La rigidité de son dispositif revendique et valorise ce que Depardon avait expérimenté un peu par force dans ses films dans le monde de la justice (Délits flagrants, Muriel Leferle et 10e chambre, instants d’audience), où il n’avait guère le droit de déplacer sa caméra, puis qu’il avait exploré délibérément dans sa trilogie des Profils paysans.

Wiseman et Depardon

Il ne s’agit pas de «style», il s’agit de la construction d’un rapport au monde, et aux spectateurs. Le prochain Festival de Cannes s’apprête à rendre hommage simultanément à Frederick Wiseman et Raymond Depardon, qui sont en effet les deux figures tutélaires du documentaire contemporain.
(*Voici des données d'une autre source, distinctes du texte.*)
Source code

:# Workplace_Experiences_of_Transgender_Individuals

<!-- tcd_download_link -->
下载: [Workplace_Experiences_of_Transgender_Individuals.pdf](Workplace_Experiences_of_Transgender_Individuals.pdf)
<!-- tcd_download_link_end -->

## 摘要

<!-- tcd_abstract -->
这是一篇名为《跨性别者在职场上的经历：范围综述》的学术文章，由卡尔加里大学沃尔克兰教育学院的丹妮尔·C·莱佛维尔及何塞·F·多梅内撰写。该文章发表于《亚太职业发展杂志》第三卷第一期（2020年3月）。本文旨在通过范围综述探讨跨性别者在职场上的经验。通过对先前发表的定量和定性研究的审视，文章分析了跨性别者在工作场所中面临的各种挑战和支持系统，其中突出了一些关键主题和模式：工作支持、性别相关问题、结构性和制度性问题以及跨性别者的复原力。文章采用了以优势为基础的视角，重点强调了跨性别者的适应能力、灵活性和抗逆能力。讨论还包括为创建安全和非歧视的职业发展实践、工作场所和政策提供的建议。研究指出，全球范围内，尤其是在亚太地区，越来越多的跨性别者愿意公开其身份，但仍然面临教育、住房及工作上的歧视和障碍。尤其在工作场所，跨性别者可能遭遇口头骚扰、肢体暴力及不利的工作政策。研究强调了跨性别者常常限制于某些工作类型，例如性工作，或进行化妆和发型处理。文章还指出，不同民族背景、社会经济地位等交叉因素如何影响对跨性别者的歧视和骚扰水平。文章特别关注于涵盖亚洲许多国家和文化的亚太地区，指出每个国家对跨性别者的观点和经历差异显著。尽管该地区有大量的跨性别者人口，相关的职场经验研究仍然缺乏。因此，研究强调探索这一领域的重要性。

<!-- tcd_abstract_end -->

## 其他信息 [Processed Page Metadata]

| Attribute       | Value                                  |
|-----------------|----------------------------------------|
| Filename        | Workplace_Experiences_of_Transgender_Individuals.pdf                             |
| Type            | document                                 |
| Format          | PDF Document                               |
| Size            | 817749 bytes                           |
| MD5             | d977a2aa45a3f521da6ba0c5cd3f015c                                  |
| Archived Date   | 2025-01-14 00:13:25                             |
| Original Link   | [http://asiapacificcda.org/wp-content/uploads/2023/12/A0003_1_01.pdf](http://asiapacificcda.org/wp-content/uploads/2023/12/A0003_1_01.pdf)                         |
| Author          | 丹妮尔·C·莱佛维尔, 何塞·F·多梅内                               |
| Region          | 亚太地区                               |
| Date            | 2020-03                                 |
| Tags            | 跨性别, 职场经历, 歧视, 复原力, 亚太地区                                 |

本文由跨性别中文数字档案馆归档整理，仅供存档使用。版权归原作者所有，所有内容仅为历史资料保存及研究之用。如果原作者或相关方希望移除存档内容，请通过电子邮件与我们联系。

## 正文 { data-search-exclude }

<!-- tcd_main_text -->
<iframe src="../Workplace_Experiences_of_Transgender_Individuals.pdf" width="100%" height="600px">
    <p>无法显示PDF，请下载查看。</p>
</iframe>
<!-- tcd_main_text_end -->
Mais ce qui les distingue est au moins aussi important que ce qui les rapproche.

Ce qui les rapproche est une commune volonté de donner à voir la réalité complexe du monde social, sur un mode où l’enquête l’emporte sur le discours –par opposition au documentaire militant qui, lui aussi, se porte bien en ce moment, et connaît une sorte de triomphe, conjoncturel mais significatif, avec Merci Patron!, sur les traces de son pape moderne, Michael Moore.

Depardon construit une «position d’attente», il établit les principes rigoureux d’une disponibilité qui ne fait certes pas disparaître sa subjectivité, mais vise à ne pas l’asservir à une idée préconçue

Ce qui distingue Wiseman (surtout celui des années 1960-70-80) de Depardon est la manière de filmer, de prendre position par le cadre et le montage. Wiseman a longtemps cherché, dans la réalité, les manifestations de ce qu’il considère comme les forces qui organisent le monde, un monde où dominent l’injustice et l’oppression. Il construit désormais des portraits composites, où les effets d’assemblage sont centraux –et passionnants, par exemple dans les récents At Berkeley, National Gallery ou, de manière moins ouverte, In Jackson Heights.
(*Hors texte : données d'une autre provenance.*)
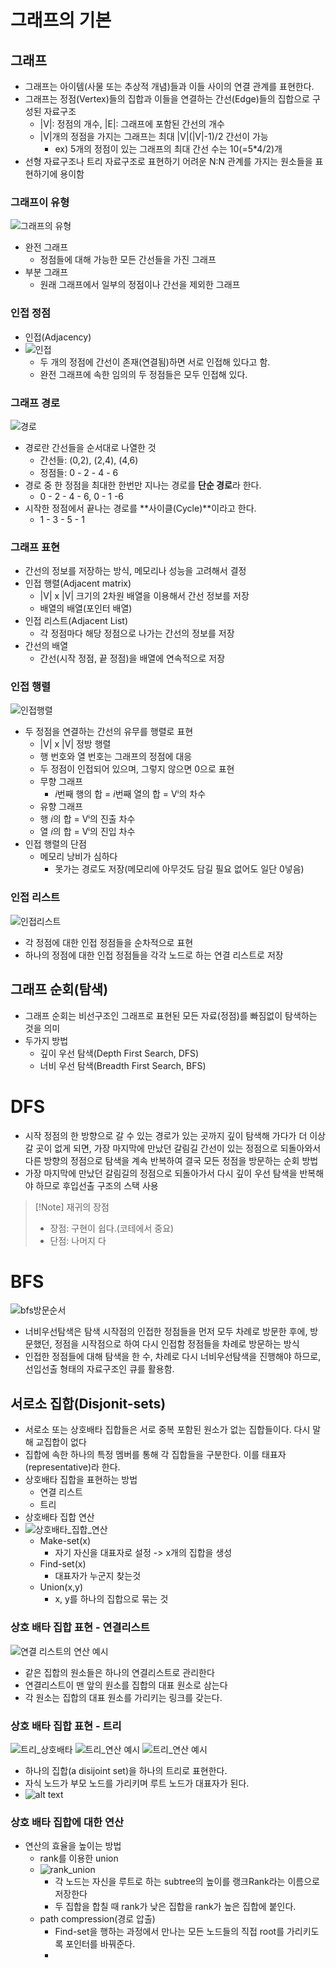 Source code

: # 그래프의 기본
## 그래프
- 그래프는 아이템(사물 또는 추상적 개념)들과 이들 사이의 연결 관계를 표현한다.
- 그래프는 정점(Vertex)들의 집합과 이들을 연결하는 간선(Edge)들의 집합으로 구성된 자료구조
  - |V|: 정점의 개수, |E|: 그래프에 포함된 간선의 개수
  - |V|개의 정점을 가지는 그래프는 최대 |V|(|V|-1)/2 간선이 가능
    - ex) 5개의 정점이 있는 그래프의 최대 간선 수는 10(=5*4/2)개
- 선형 자료구조나 트리 자료구조로 표현하기 어려운 N:N 관계를 가지는 원소들을 표현하기에 용이함

### 그래프이 유형
![그래프의 유형](./asset/그래프의_유형.png)
- 완전 그래프
  - 정점들에 대해 가능한 모든 간선들을 가진 그래프
- 부분 그래프
  - 원래 그래프에서 일부의 정점이나 간선을 제외한 그래프

### 인접 정점
- 인접(Adjacency)
- ![인접](/asset/인접.png)
  - 두 개의 정점에 간선이 존재(연결됨)하면 서로 인접해 있다고 함.
  - 완전 그래프에 속한 임의의 두 정점들은 모두 인접해 있다.

### 그래프 경로
![경로](./asset/경로.png)
- 경로란 간선들을 순서대로 나열한 것
  - 간선들: (0,2), (2,4), (4,6)
  - 정점들: 0 - 2 - 4 - 6
- 경로 중 한 정점을 최대한 한번만 지나는 경로를 **단순 경로**라 한다.
  - 0 - 2 - 4 - 6, 0 - 1 -6
- 시작한 정점에서 끝나는 경로를 **사이클(Cycle)**이라고 한다.
  - 1 - 3 - 5 - 1 

### 그래프 표현
- 간선의 정보를 저장하는 방식, 메모리나 성능을 고려해서 결정
- 인접 행렬(Adjacent matrix)
  - |V| x |V| 크기의 2차원 배열을 이용해서 간선 정보를 저장
  - 배열의 배열(포인터 배열)
- 인접 리스트(Adjacent List)
  - 각 정점마다 해당 정점으로 나가는 간선의 정보를 저장
- 간선의 배열
  - 간선(시작 정점, 끝 정점)을 배열에 연속적으로 저장

### 인접 행렬
![인접행렬](./asset/인접행렬.png)
- 두 정점을 연결하는 간선의 유무를 행렬로 표현
  - |V| x |V| 정방 행렬
  - 행 번호와 열 번호는 그래프의 정점에 대응
  - 두 정점이 인접되어 있으며, 그렇지 않으면 0으로 표현
  - 무향 그래프
    - *i*번째 행의 합 = *i*번째 열의 합 = Vⁱ의 차수
  - 유향 그래프
  -  행 *i*의 합 =  Vⁱ의 진출 차수
  -  열 *i*의 합 =  Vⁱ의 진입 차수
- 인접 행렬의 단점
  - 메모리 낭비가 심하다
    - 못가는 경로도 저장(메모리에 아무것도 담길 필요 없어도 일단 0넣음)

### 인접 리스트
![인접리스트](./asset/인접리스트.png)
- 각 정점에 대한 인접 정점들을 순차적으로 표현
- 하나의 정점에 대한 인접 정점들을 각각 노드로 하는 연결 리스트로 저장


## 그래프 순회(탐색)
- 그래프 순회는 비선구조인 그래프로 표현된 모든 자료(정점)를 빠짐없이 탐색하는 것을 의미
- 두가지 방법
  - 깊이 우선 탐색(Depth First Search, DFS)
  - 너비 우선 탐색(Breadth First Search, BFS)


# DFS
- 시작 정점의 한 방향으로 갈 수 있는 경로가 있는 곳까지 깊이 탐색해 가다가 더 이상 갈 곳이 없게 되면, 가장 마지막에 만났던 갈림길 간선이 있는 정점으로 되돌아와서 다른 방향의 정점으로 탐색을 계속 반복하여 결국 모든 정점을 방문하는 순회 방법
- 가장 마지막에 만났던 갈림길의 정점으로 되돌아가서 다시 깊이 우선 탐색을 반복해야 하므로 후입선출 구조의 스택 사용

> [!Note] 재귀의 장점
>  - 장점: 구현이 쉽다.(코테에서 중요)
>  - 단점: 나머지 다     


# BFS
![bfs방문순서](./asset/bfs방문순서.png)
- 너비우선탐색은 탐색 시작점의 인접한 정점들을 먼저 모두 차례로 방문한 후에, 방문했던, 정점을 시작점으로 하여 다시 인접함 정점들을 차례로 방문하는 방식
- 인접한 정점들에 대해 탐색을 한 수, 차례로 다시 너비우선탐색을 진행해야 하므로, 선입선출 형태의 자료구조인 큐를 활용함.

## 서로소 집합(Disjonit-sets)
- 서로소 또는 상호배타 집합들은 서로 중복 포함된 원소가 없는 집합들이다. 다시 말해 교집합이 없다
- 집합에 속한 하나의 특정 멤버를 통해 각 집합들을 구분한다. 이를 태표자(representative)라 한다.
- 상호배타 집합을 표현하는 방법
  - 연결 리스트
  - 트리
- 상호배타 집합 연산
- ![상호배타_집합_연산](./asset/상호배타_집합_연산.png)
  - Make-set(x)
    - 자기 자신을 대표자로 설정 -> x개의 집합을 생성
  - Find-set(x)
    - 대표자가 누군지 찾는것
  - Union(x,y)
    - x, y를 하나의 집합으로 묶는 것

### 상호 배타 집합 표현 - 연결리스트
![연결 리스트의 연산 예시](./asset/연결리스트.png)
- 같은 집합의 원소들은 하나의 연결리스트로 관리한다
- 연결리스트이 맨 앞의 원소를 집합의 대표 원소로 삼는다
- 각 원소는 집합의 대표 원소를 가리키는 링크를 갖는다.

### 상호 배타 집합 표현 - 트리
![트리_상호배타](./asset/트리_상호배타.png)
![트리_연산 예시](./asset/트리연산_1.png)
![트리_연산 예시](./asset/트리연산_2.png)
- 하나의 집합(a disijoint set)을 하나의 트리로 표현한다.
- 자식 노드가 부모 노드를 가리키며 루트 노드가 대표자가 된다.
- ![alt text](./asset/image-4.png)

### 상호 배타 집합에 대한 연산
- 연산의 효율을 높이는 방법
  - rank를 이용한 union
  - ![rank_union](./asset/rank_union.png)
    - 각 노드는 자신을 루트로 하는 subtree의 높이를 랭크Rank라는 이름으로 저장한다
    - 두 집합을 합칠 때 rank가 낮은 집합을 rank가 높은 집합에 붙인다.
  - path compression(경로 압출)
    - Find-set을 행하는 과정에서 만나는 모든 노드들의 직접 root를 가리키도록 포인터를 바꿔준다.
    -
Cela n’entache pas sa capacité d’écoute et de regard, mais selon une idée générale qui, sans être jamais énoncée, ne disparaît jamais –on a vu récemment un autre exemple très réussi de cette manière de faire avec Le Bois dont les rêves sont faits de Claire Simon.


L’opinion personnelle de Raymond Depardon sur le monde n’est pas forcément très éloignée de celle de Wiseman, sa manière de filmer si. Depardon construit une «position d’attente», il établit les principes rigoureux d’une disponibilité qui ne fait certes pas disparaître sa subjectivité, mais vise à ne pas l’asservir à une idée préconçue. D’où des stratégies de tournage (usage de la caméra et du son) et de montage très différentes.

Exceptionnelle perception

La posture de Raymond Depardon, qui d’une certain façon vient de ses origines dans le photojournalisme même si le résultat est aussi éloigné que possible du photo-reportage (et si on veut faire un peu de psychologie, vient aussi de ses origines paysannes, d’une attitude qui comporte d’attendre que «ça pousse») le situe dans la proximité de l’ethnométhodologie.

(Palmeraie et désert/ France 2 Cinéma)

Fort heureusement, il ne fait pas de l’ethnométhodologie sans le savoir, il en crée les conditions pour chacun. Il rend intéressant, émouvant, amusant, surprenant l’infini miroitement des manières d’exister des hommes et des femmes, et invite chaque spectateur à construire à son tour sa compréhension, ses points de ressemblance et de dissemblance, ses désirs d’en savoir plus, son droit à l’indifférence ou au rejet aussi bien.

Si d’aventure quelqu’un à l’issue d’une projection demandait à Depardon «Mais que voulez vous dire?» ou «Que dit votre film?», la seule réponse possible serait: «Rien».

S’il ne veut rien dire, Les Habitants offre en contre partie une exceptionnelle perception de ceux parmi qui nous vivons et qui, que nous le sachions ou non, participent à la configuration de notre existence. Les Habitants ne nous simplifie pas la vie, il l’éclaire et l’enrichit.